The major rapid test that's available on the Canadian market right now is the Panbio by Abbott. This is a lateral flow assay. It looks very much like a pregnancy test. People get a nasopharyngeal swab. From what I understand, Health Canada is looking at approving nasal swabs to make it a little more tolerable. It's put into a tube; the tube is dropped onto a pregnancy test, basically, and you wait 15 to 20 minutes for a result.
Sensitivity—and again, this is approval, as compared to PCR—in people who are symptomatic is about 75% and specificity 95%. That being said, the sensitivity improves in people who have very high levels of circulating virus. One of the things that got discovered in the McMaster study...as we know, PCR tests tend to stay positive in some individuals for some time. It's not a reflection of their infectivity. It's a reflection of shedding virus.
That is a double-edged sword, in that sense, whereby if you PCR everyone who comes back, you may have a wait time, and you may get data that might not actually be usable. Dr. Smieja, who was part of that study, really did pick up a lot of people with what we call high-cycle thresholds of very low levels of virus. These rapid tests may pick up the people who are more clinically relevant, the people who are actually infectious and a threat to people, rather than picking up the people at the very early ends of their disease and at the very non-infectious late ends of their disease.
We are looking at these tests in long-term care and we're looking at these tests for surveillance for other populations, recognizing that in someone who's symptomatic, I don't want to give them this test necessarily on its own.

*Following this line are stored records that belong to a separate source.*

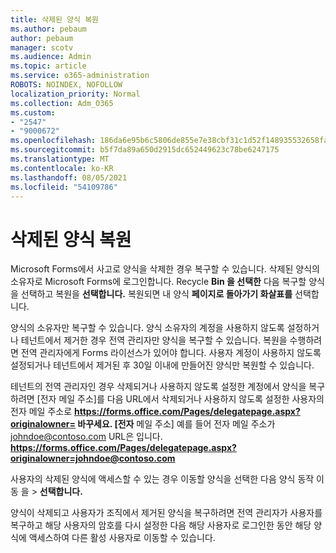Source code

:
 ```yaml
---
title: 삭제된 양식 복원
ms.author: pebaum
author: pebaum
manager: scotv
ms.audience: Admin
ms.topic: article
ms.service: o365-administration
ROBOTS: NOINDEX, NOFOLLOW
localization_priority: Normal
ms.collection: Adm_O365
ms.custom:
- "2547"
- "9000672"
ms.openlocfilehash: 186da6e95b6c5806de855e7e38cbf31c1d52f148935532658fae0cc3fe111f35
ms.sourcegitcommit: b5f7da89a650d2915dc652449623c78be6247175
ms.translationtype: MT
ms.contentlocale: ko-KR
ms.lasthandoff: 08/05/2021
ms.locfileid: "54109786"
---
```

# <a name="restore-a-deleted-form"></a>삭제된 양식 복원

Microsoft Forms에서 사고로 양식을 삭제한 경우 복구할 수 있습니다. 삭제된 양식의 소유자로 Microsoft Forms에 로그인합니다. Recycle **Bin 을 선택한** 다음 복구할 양식을 선택하고 복원을 **선택합니다.** 복원되면 내 양식 **페이지로 돌아가기 화살표를** 선택합니다.

양식의 소유자만 복구할 수 있습니다. 양식 소유자의 계정을 사용하지 않도록 설정하거나 테넌트에서 제거한 경우 전역 관리자만 양식을 복구할 수 있습니다. 복원을 수행하려면 전역 관리자에게 Forms 라이선스가 있어야 합니다. 사용자 계정이 사용하지 않도록 설정되거나 테넌트에서 제거된 후 30일 이내에 만들어진 양식만 복원할 수 있습니다.

테넌트의 전역 관리자인 경우 삭제되거나 사용하지 않도록 설정한 계정에서 양식을 복구하려면 [전자 메일 주소]를 다음 URL에서 삭제되거나 사용하지 않도록 설정한 사용자의 전자 메일 주소로 **https://forms.office.com/Pages/delegatepage.aspx?originalowner= 바꾸세요. [전자** 메일 주소] 예를 들어 전자 메일 주소가 johndoe@contoso.com URL은 입니다. **https://forms.office.com/Pages/delegatepage.aspx?originalowner=johndoe@contoso.com** 

사용자의 삭제된 양식에 액세스할 수 있는 경우 이동할 양식을 선택한 다음 양식 동작 이동 을  >  **선택합니다.**

양식이 삭제되고 사용자가 조직에서 제거된 양식을 복구하려면 전역 관리자가 사용자를 복구하고 해당 사용자의 암호를 다시 설정한 다음 해당 사용자로 로그인한 동안 해당 양식에 액세스하여 다른 활성 사용자로 이동할 수 있습니다.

But if it's someone who's asymptomatic and who's feeling fine and I get a positive, I'm treating that person as if they're positive, because they're probably asymptomatic, infectious and walking around.
It's a double-edged sword. I think these tests, as Dr. Bogoch mentioned, actually do have a role in this type of testing just for rollout, for lowering laboratory requirements. Again, if you use them serially, they're effective, too, as long as they're done properly. Plus, again, the training can be done outside of a laboratory, not in the laboratory.